07 de Septiembre del 2026.- Se viene el ansiado “18” y, como todos los años, septiembre tiene algo que parece afectar a los chilenos directamente en nuestra relación con el dinero.
De pronto comienza a calentar más el sol, los días son más largos y surgen espontáneamente los asados, las fondas, los almuerzos familiares, algún viaje y esa sensación de que durante algunos días está permitido darse ciertos gustos sin hacer demasiados cálculos.
“Eso está bien, las Fiestas Patrias son para disfrutarlas; pero el problema aparece cuando la celebración termina y recién ahí comenzamos a sacar las cuentas”, sostiene Alejandro Urzúa, analista económico de la Facultad de Economía y Negocios (FEN) de la Universidad Andrés Bello (UNAB) y OpenBBK.
“Porque, en la práctica -agrega-, cuatro o cinco días de gastos pueden terminar acompañándonos bastante más tiempo. A veces hasta diciembre. O incluso más allá”.
Por eso, el primer consejo que entrega Urzúa es, a su juicio, probablemente el más importante: “antes de empezar a gastar, conviene saber cuánto realmente podemos destinar a las celebraciones. No cuánto tenemos disponible en la tarjeta. No cuánto cupo nos ofrece el banco. Cuánto dinero podemos gastar sin poner en riesgo el presupuesto del mes siguiente”.
“Parece una diferencia menor, pero no lo es”, afirma el experto. “Tener un cupo de crédito no significa necesariamente tener capacidad para endeudarse. La tarjeta permite comprar hoy y pagar después, pero ese ‘después’ siempre llega. Y financiar en cuotas una celebración que duró un fin de semana puede ser una de esas decisiones que parecen inofensivas en septiembre, pero que empiezan a molestar bastante cuando llega la cuenta”, asegura.
Gastos pequeños y planificación
Urzúa también advierte de algo que suele jugar en contra: los gastos pequeños. “Muchas veces nadie hace una gran compra. El problema es que vamos sumando. Una pasada al supermercado, después otra porque faltó algo, las bebidas, el estacionamiento, la entrada a una fonda, el transporte, algún pedido de última hora. Cuando uno mira cada gasto por separado, ninguno parece demasiado relevante. Pero al final del fin de semana la suma puede sorprender”, comenta el académico UNAB.

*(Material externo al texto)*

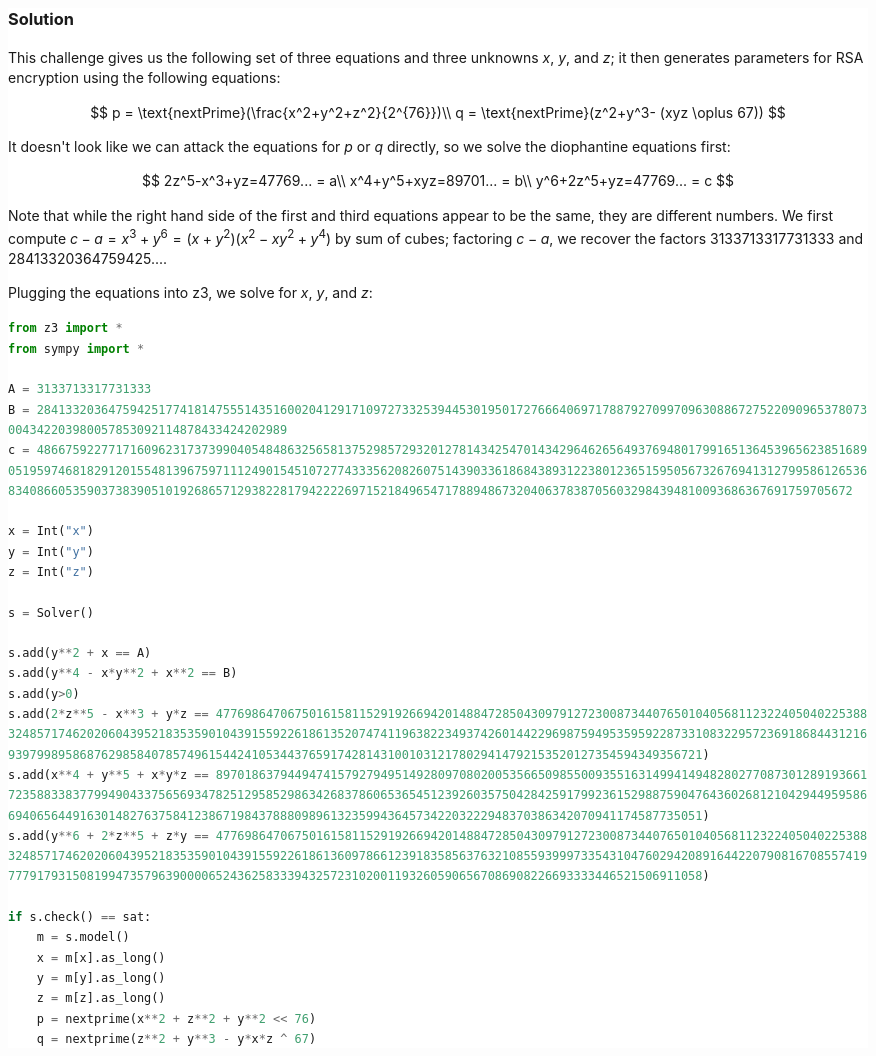 
### Solution

This challenge gives us the following set of three equations and three unknowns $x$, $y$, and $z$; it then generates parameters for RSA encryption using the following equations:

$$
p = \text{nextPrime}(\frac{x^2+y^2+z^2}{2^{76}})\\
q = \text{nextPrime}(z^2+y^3- (xyz \oplus 67))
$$

It doesn't look like we can attack the equations for $p$ or $q$ directly, so we solve the diophantine equations first:

$$
2z^5-x^3+yz=47769... = a\\
x^4+y^5+xyz=89701... = b\\
y^6+2z^5+yz=47769... = c
$$

Note that while the right hand side of the first and third equations appear to be the same, they are different numbers. We first compute $c-a = x^3+y^6 = (x+y^2)(x^2-xy^2+y^4)$ by sum of cubes; factoring $c-a$, we recover the factors $3133713317731333$ and $28413320364759425...$.

Plugging the equations into z3, we solve for $x$, $y$, and $z$:

```python
from z3 import *
from sympy import *

A = 3133713317731333
B = 28413320364759425177418147555143516002041291710972733253944530195017276664069717887927099709630886727522090965378073004342203980057853092114878433424202989
c = 486675922771716096231737399040548486325658137529857293201278143425470143429646265649376948017991651364539656238516890519597468182912015548139675971112490154510727743335620826075143903361868438931223801236515950567326769413127995861265368340866053590373839051019268657129382281794222269715218496547178894867320406378387056032984394810093686367691759705672

x = Int("x")
y = Int("y")
z = Int("z")

s = Solver()

s.add(y**2 + x == A)
s.add(y**4 - x*y**2 + x**2 == B)
s.add(y>0)
s.add(2*z**5 - x**3 + y*z == 47769864706750161581152919266942014884728504309791272300873440765010405681123224050402253883248571746202060439521835359010439155922618613520747411963822349374260144229698759495359592287331083229572369186844312169397998958687629858407857496154424105344376591742814310010312178029414792153520127354594349356721)
s.add(x**4 + y**5 + x*y*z == 89701863794494741579279495149280970802005356650985500935516314994149482802770873012891936617235883383779949043375656934782512958529863426837860653654512392603575042842591799236152988759047643602681210429449595866940656449163014827637584123867198437888098961323599436457342203222948370386342070941174587735051)
s.add(y**6 + 2*z**5 + z*y == 47769864706750161581152919266942014884728504309791272300873440765010405681123224050402253883248571746202060439521835359010439155922618613609786612391835856376321085593999733543104760294208916442207908167085574197779179315081994735796390000652436258333943257231020011932605906567086908226693333446521506911058)

if s.check() == sat:
    m = s.model()
    x = m[x].as_long()
    y = m[y].as_long()
    z = m[z].as_long()
    p = nextprime(x**2 + z**2 + y**2 << 76)
    q = nextprime(z**2 + y**3 - y*x*z ^ 67)
```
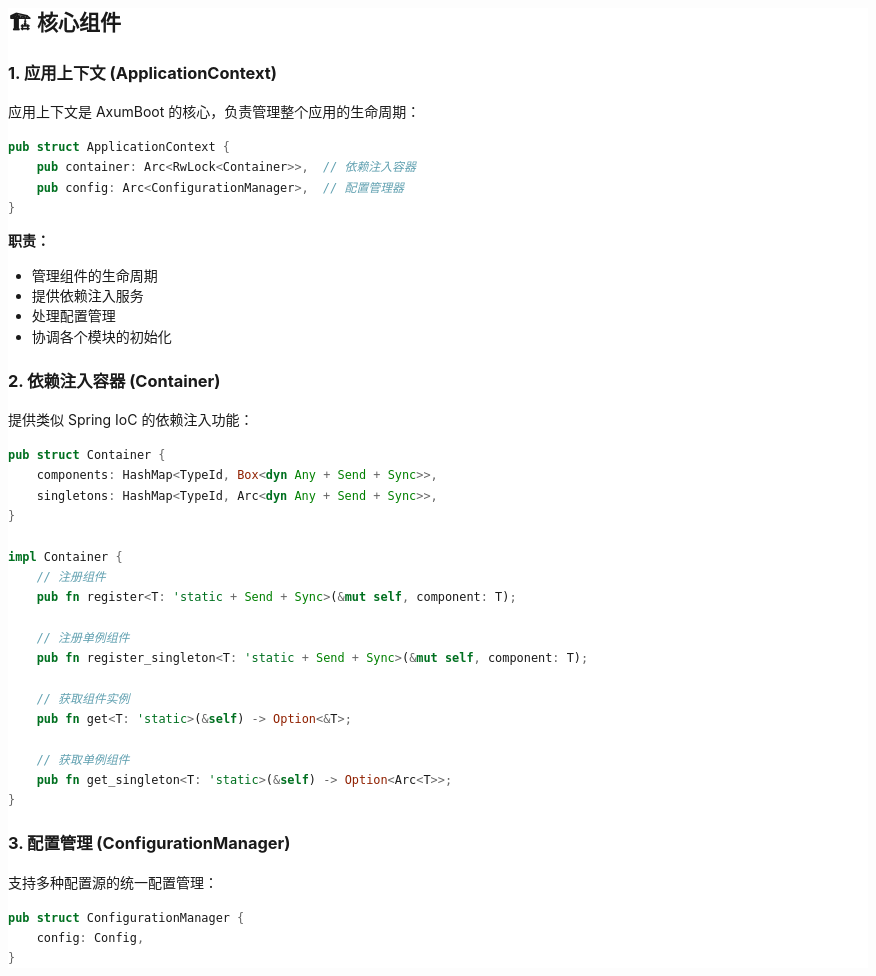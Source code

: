 ## 🏗️ 核心组件

### 1. 应用上下文 (ApplicationContext)

应用上下文是 AxumBoot 的核心，负责管理整个应用的生命周期：

```rust
pub struct ApplicationContext {
    pub container: Arc<RwLock<Container>>,  // 依赖注入容器
    pub config: Arc<ConfigurationManager>,  // 配置管理器
}
```

**职责：**
- 管理组件的生命周期
- 提供依赖注入服务
- 处理配置管理
- 协调各个模块的初始化

### 2. 依赖注入容器 (Container)

提供类似 Spring IoC 的依赖注入功能：

```rust
pub struct Container {
    components: HashMap<TypeId, Box<dyn Any + Send + Sync>>,
    singletons: HashMap<TypeId, Arc<dyn Any + Send + Sync>>,
}

impl Container {
    // 注册组件
    pub fn register<T: 'static + Send + Sync>(&mut self, component: T);
    
    // 注册单例组件
    pub fn register_singleton<T: 'static + Send + Sync>(&mut self, component: T);
    
    // 获取组件实例
    pub fn get<T: 'static>(&self) -> Option<&T>;
    
    // 获取单例组件
    pub fn get_singleton<T: 'static>(&self) -> Option<Arc<T>>;
}
```

### 3. 配置管理 (ConfigurationManager)

支持多种配置源的统一配置管理：

```rust
pub struct ConfigurationManager {
    config: Config,
}
```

Por eso, el analista económico sugiere planificar desde aspectos tan básicos como el menú y las compras, “no para convertir el ‘18’ en una planilla Excel, sino justamente para evitar gastar más de lo necesario”.
“Si hay un asado familiar -ejemplifica- no tiene mucho sentido que una sola persona asuma todo el costo. Organizarse y repartir los gastos puede aliviar bastante el presupuesto de todos”.

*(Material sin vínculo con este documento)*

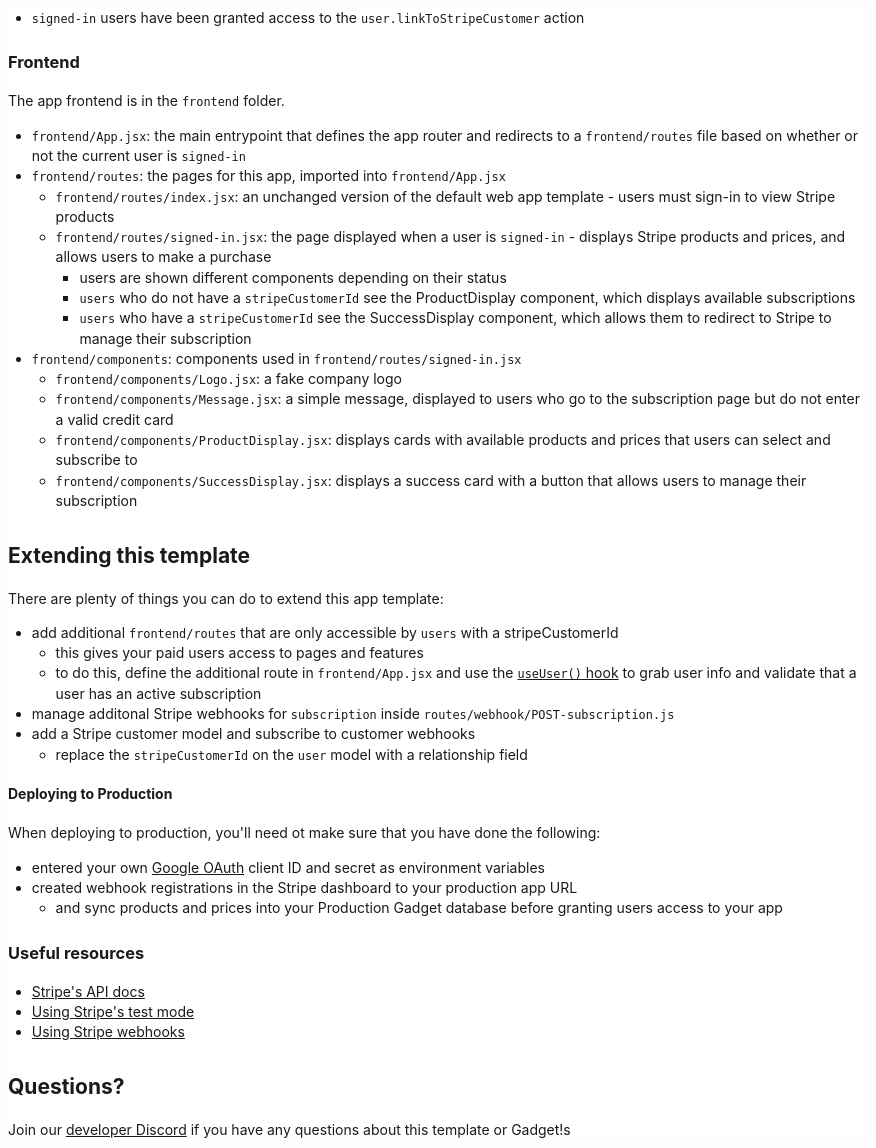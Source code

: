 - `signed-in` users have been granted access to the `user.linkToStripeCustomer` action

### Frontend

The app frontend is in the `frontend` folder.

- `frontend/App.jsx`: the main entrypoint that defines the app router and redirects to a `frontend/routes` file based on whether or not the current user is `signed-in`
- `frontend/routes`: the pages for this app, imported into `frontend/App.jsx`
  - `frontend/routes/index.jsx`: an unchanged version of the default web app template - users must sign-in to view Stripe products
  - `frontend/routes/signed-in.jsx`: the page displayed when a user is `signed-in` - displays Stripe products and prices, and allows users to make a purchase
    - users are shown different components depending on their status
    - `users` who do not have a `stripeCustomerId` see the ProductDisplay component, which displays available subscriptions
    - `users` who have a `stripeCustomerId` see the SuccessDisplay component, which allows them to redirect to Stripe to manage their subscription
- `frontend/components`: components used in `frontend/routes/signed-in.jsx`
  - `frontend/components/Logo.jsx`: a fake company logo
  - `frontend/components/Message.jsx`: a simple message, displayed to users who go to the subscription page but do not enter a valid credit card
  - `frontend/components/ProductDisplay.jsx`: displays cards with available products and prices that users can select and subscribe to
  - `frontend/components/SuccessDisplay.jsx`: displays a success card with a button that allows users to manage their subscription

## Extending this template

There are plenty of things you can do to extend this app template:

- add additional `frontend/routes` that are only accessible by `users` with a stripeCustomerId
  - this gives your paid users access to pages and features
  - to do this, define the additional route in `frontend/App.jsx` and use the [`useUser()` hook](https://docs.gadget.dev/reference/react#useuser) to grab user info and validate that a user has an active subscription
- manage additonal Stripe webhooks for `subscription` inside `routes/webhook/POST-subscription.js`
- add a Stripe customer model and subscribe to customer webhooks
  - replace the `stripeCustomerId` on the `user` model with a relationship field

#### Deploying to Production

When deploying to production, you'll need ot make sure that you have done the following:
- entered your own [Google OAuth](https://docs.ggt.dev/guides/authentication/google-oauth) client ID and secret as environment variables
- created webhook registrations in the Stripe dashboard to your production app URL
  - and sync products and prices into your Production Gadget database before granting users access to your app

### Useful resources

- [Stripe's API docs](https://stripe.com/docs/api)
- [Using Stripe's test mode](https://stripe.com/docs/test-mode)
- [Using Stripe webhooks](https://stripe.com/docs/webhooks)

## Questions?

Join our [developer Discord](https://ggt.link/discord) if you have any questions about this template or Gadget!s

“No toda oferta es realmente un ahorro”
Urzúa recomienda, además, mirar con cierta distancia las promociones. “No toda oferta es realmente un ahorro. Comprar más de lo que necesitamos porque el segundo producto tiene descuento puede ser una buena noticia para el comercio, pero no necesariamente para nuestro bolsillo”, asevera.
Y para quienes reciben aguinaldo, el experto insta a hacer una reflexión adicional: “es fácil pensar en ese dinero como un ingreso ‘extra’ y, por lo tanto, gastarlo sin demasiada culpa. Pero septiembre no termina después del ‘18’. Después viene octubre, noviembre y, casi sin darnos cuenta, diciembre, que probablemente sea uno de los meses más caros del año para las familias”.
“Por eso, destinar una parte del aguinaldo a disfrutar puede ser perfectamente razonable. Gastarlo completo, en cambio, quizás no siempre sea la mejor decisión”, sostiene.
“Al final, ordenar las finanzas no significa dejar de vivir ni transformar cada decisión de consumo en un sacrificio. Significa, más bien, tener claro qué podemos hacer hoy sin hipotecar innecesariamente la tranquilidad de mañana”, comenta.
Y concluye: “las Fiestas Patrias se disfrutan mucho más cuando no existe esa desagradable sorpresa de revisar la cuenta a fin de mes y preguntarse en qué momento se gastó tanto. Celebrar, sí. Disfrutar, también. Pero si después del ‘18’ seguimos pagando durante meses lo que consumimos en unos pocos días, probablemente la fiesta nos terminó saliendo bastante más cara de lo que pensamos”.